What to work on:
Using the listing below, keep only the lines with the word "Source" and copy them.

The data:

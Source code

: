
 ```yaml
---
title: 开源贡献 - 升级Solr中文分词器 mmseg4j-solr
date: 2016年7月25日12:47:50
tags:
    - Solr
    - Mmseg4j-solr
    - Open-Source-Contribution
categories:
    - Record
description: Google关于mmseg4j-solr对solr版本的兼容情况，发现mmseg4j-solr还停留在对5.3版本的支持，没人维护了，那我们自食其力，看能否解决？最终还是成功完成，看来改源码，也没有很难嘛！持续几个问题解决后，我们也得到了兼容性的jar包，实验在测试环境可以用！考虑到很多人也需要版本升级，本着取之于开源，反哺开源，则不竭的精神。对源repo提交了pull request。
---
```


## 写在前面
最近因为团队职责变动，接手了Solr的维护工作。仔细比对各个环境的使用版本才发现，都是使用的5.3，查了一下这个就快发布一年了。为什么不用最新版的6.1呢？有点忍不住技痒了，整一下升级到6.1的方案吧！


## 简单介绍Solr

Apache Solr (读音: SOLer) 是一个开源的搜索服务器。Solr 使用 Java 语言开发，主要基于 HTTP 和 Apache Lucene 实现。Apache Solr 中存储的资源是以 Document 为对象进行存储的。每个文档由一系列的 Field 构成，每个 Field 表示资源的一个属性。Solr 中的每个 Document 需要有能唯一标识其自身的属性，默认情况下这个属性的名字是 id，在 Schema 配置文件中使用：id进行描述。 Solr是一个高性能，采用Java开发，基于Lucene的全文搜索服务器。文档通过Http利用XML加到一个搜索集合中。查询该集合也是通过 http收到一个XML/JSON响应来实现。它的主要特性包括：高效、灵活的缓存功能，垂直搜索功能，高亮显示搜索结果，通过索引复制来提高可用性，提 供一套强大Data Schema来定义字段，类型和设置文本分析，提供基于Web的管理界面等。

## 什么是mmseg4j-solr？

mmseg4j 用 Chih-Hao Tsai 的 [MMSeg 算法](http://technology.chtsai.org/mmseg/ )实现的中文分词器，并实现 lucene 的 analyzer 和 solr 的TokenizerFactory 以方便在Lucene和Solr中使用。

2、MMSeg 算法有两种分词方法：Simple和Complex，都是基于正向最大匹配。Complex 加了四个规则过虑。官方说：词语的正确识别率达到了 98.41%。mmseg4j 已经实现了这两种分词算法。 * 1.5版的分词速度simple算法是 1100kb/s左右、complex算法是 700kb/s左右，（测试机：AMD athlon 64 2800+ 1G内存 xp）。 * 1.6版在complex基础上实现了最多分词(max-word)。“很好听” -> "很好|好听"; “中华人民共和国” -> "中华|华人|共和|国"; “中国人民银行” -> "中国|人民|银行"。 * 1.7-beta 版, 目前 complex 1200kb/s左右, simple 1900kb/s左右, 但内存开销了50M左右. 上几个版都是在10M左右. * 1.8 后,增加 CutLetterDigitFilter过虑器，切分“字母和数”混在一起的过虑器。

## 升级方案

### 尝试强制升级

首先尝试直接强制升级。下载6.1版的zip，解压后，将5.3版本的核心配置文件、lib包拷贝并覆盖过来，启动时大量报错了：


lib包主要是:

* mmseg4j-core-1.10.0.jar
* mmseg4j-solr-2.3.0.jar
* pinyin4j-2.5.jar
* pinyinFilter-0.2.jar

Result for this exercise:
Source code
    - Open-Source-Contribution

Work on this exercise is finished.